Problem description:
Scan the data below for the string "строк". Copy every line where it appears.

#### Source records

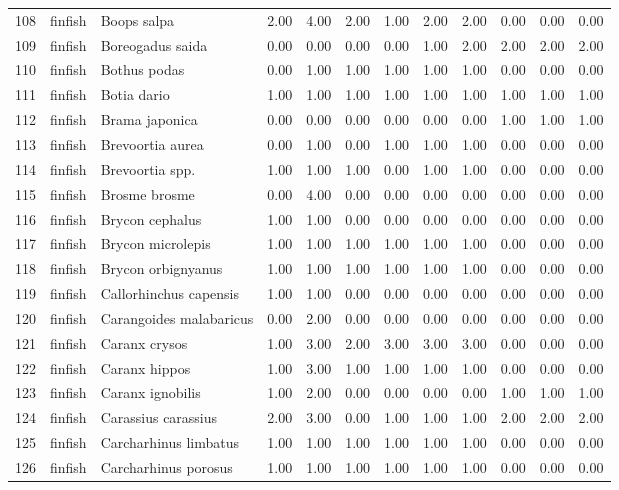 \begin{table}[ht]
\begin{tabular}{rllrrrrrrrrr}
  108 & finfish & Boops salpa & 2.00 & 4.00 & 2.00 & 1.00 & 2.00 & 2.00 & 0.00 & 0.00 & 0.00 \\ 
  109 & finfish & Boreogadus saida & 0.00 & 0.00 & 0.00 & 0.00 & 1.00 & 2.00 & 2.00 & 2.00 & 2.00 \\ 
  110 & finfish & Bothus podas & 0.00 & 1.00 & 1.00 & 1.00 & 1.00 & 1.00 & 0.00 & 0.00 & 0.00 \\ 
  111 & finfish & Botia dario & 1.00 & 1.00 & 1.00 & 1.00 & 1.00 & 1.00 & 1.00 & 1.00 & 1.00 \\ 
  112 & finfish & Brama japonica & 0.00 & 0.00 & 0.00 & 0.00 & 0.00 & 0.00 & 1.00 & 1.00 & 1.00 \\ 
  113 & finfish & Brevoortia aurea & 0.00 & 1.00 & 0.00 & 1.00 & 1.00 & 1.00 & 0.00 & 0.00 & 0.00 \\ 
  114 & finfish & Brevoortia spp. & 1.00 & 1.00 & 1.00 & 0.00 & 1.00 & 1.00 & 0.00 & 0.00 & 0.00 \\ 
  115 & finfish & Brosme brosme & 0.00 & 4.00 & 0.00 & 0.00 & 0.00 & 0.00 & 0.00 & 0.00 & 0.00 \\ 
  116 & finfish & Brycon cephalus & 1.00 & 1.00 & 0.00 & 0.00 & 0.00 & 0.00 & 0.00 & 0.00 & 0.00 \\ 
  117 & finfish & Brycon microlepis & 1.00 & 1.00 & 1.00 & 1.00 & 1.00 & 1.00 & 0.00 & 0.00 & 0.00 \\ 
  118 & finfish & Brycon orbignyanus & 1.00 & 1.00 & 1.00 & 1.00 & 1.00 & 1.00 & 0.00 & 0.00 & 0.00 \\ 
  119 & finfish & Callorhinchus capensis & 1.00 & 1.00 & 0.00 & 0.00 & 0.00 & 0.00 & 0.00 & 0.00 & 0.00 \\ 
  120 & finfish & Carangoides malabaricus & 0.00 & 2.00 & 0.00 & 0.00 & 0.00 & 0.00 & 0.00 & 0.00 & 0.00 \\ 
  121 & finfish & Caranx crysos & 1.00 & 3.00 & 2.00 & 3.00 & 3.00 & 3.00 & 0.00 & 0.00 & 0.00 \\ 
  122 & finfish & Caranx hippos & 1.00 & 3.00 & 1.00 & 1.00 & 1.00 & 1.00 & 0.00 & 0.00 & 0.00 \\ 
  123 & finfish & Caranx ignobilis & 1.00 & 2.00 & 0.00 & 0.00 & 0.00 & 0.00 & 1.00 & 1.00 & 1.00 \\ 
  124 & finfish & Carassius carassius & 2.00 & 3.00 & 0.00 & 1.00 & 1.00 & 1.00 & 2.00 & 2.00 & 2.00 \\ 
  125 & finfish & Carcharhinus limbatus & 1.00 & 1.00 & 1.00 & 1.00 & 1.00 & 1.00 & 0.00 & 0.00 & 0.00 \\ 
  126 & finfish & Carcharhinus porosus & 1.00 & 1.00 & 1.00 & 1.00 & 1.00 & 1.00 & 0.00 & 0.00 & 0.00 \\ 

\end{tabular}
\end{table}
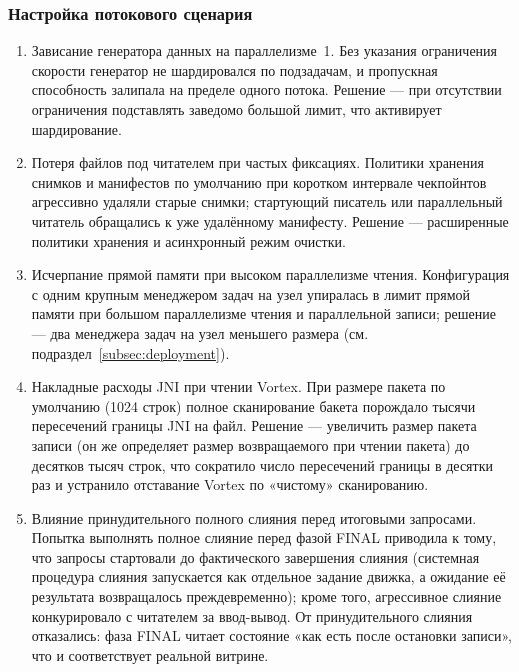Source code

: \subsubsection{Настройка потокового сценария}

\begin{enumerate}
    \item Зависание генератора данных на параллелизме~1. Без указания
        ограничения скорости генератор не шардировался по подзадачам, и пропускная
        способность залипала на пределе одного потока. Решение --- при отсутствии
        ограничения подставлять заведомо большой лимит, что активирует шардирование.
    \item Потеря файлов под читателем при частых фиксациях. Политики
        хранения снимков и манифестов по умолчанию при коротком интервале чекпойнтов
        агрессивно удаляли старые снимки; стартующий писатель или параллельный
        читатель обращались к уже удалённому манифесту. Решение --- расширенные
        политики хранения и асинхронный режим очистки.
    \item Исчерпание прямой памяти при высоком параллелизме чтения.
        Конфигурация с одним крупным менеджером задач на узел упиралась в лимит
        прямой памяти при большом параллелизме чтения и параллельной записи; решение
        --- два менеджера задач на узел меньшего размера (см.
        подраздел~\ref{subsec:deployment}).
    \item Накладные расходы JNI при чтении Vortex. При размере пакета по
        умолчанию (\num{1024} строк) полное сканирование бакета порождало тысячи
        пересечений границы JNI на файл. Решение --- увеличить размер пакета записи
        (он же определяет размер возвращаемого при чтении пакета) до десятков тысяч
        строк, что сократило число пересечений границы в десятки раз и устранило
        отставание Vortex по «чистому» сканированию.
    \item Влияние принудительного полного слияния перед итоговыми запросами.
        Попытка выполнять полное слияние перед фазой FINAL приводила к тому, что
        запросы стартовали до фактического завершения слияния (системная процедура
        слияния запускается как отдельное задание движка, а ожидание её результата
        возвращалось преждевременно); кроме того, агрессивное слияние конкурировало с
        читателем за ввод-вывод. От принудительного слияния отказались: фаза FINAL
        читает состояние «как есть после остановки записи», что и соответствует
        реальной витрине.
\end{enumerate}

########

Written answer:
        умолчанию (\num{1024} строк) полное сканирование бакета порождало тысячи
        строк, что сократило число пересечений границы в десятки раз и устранило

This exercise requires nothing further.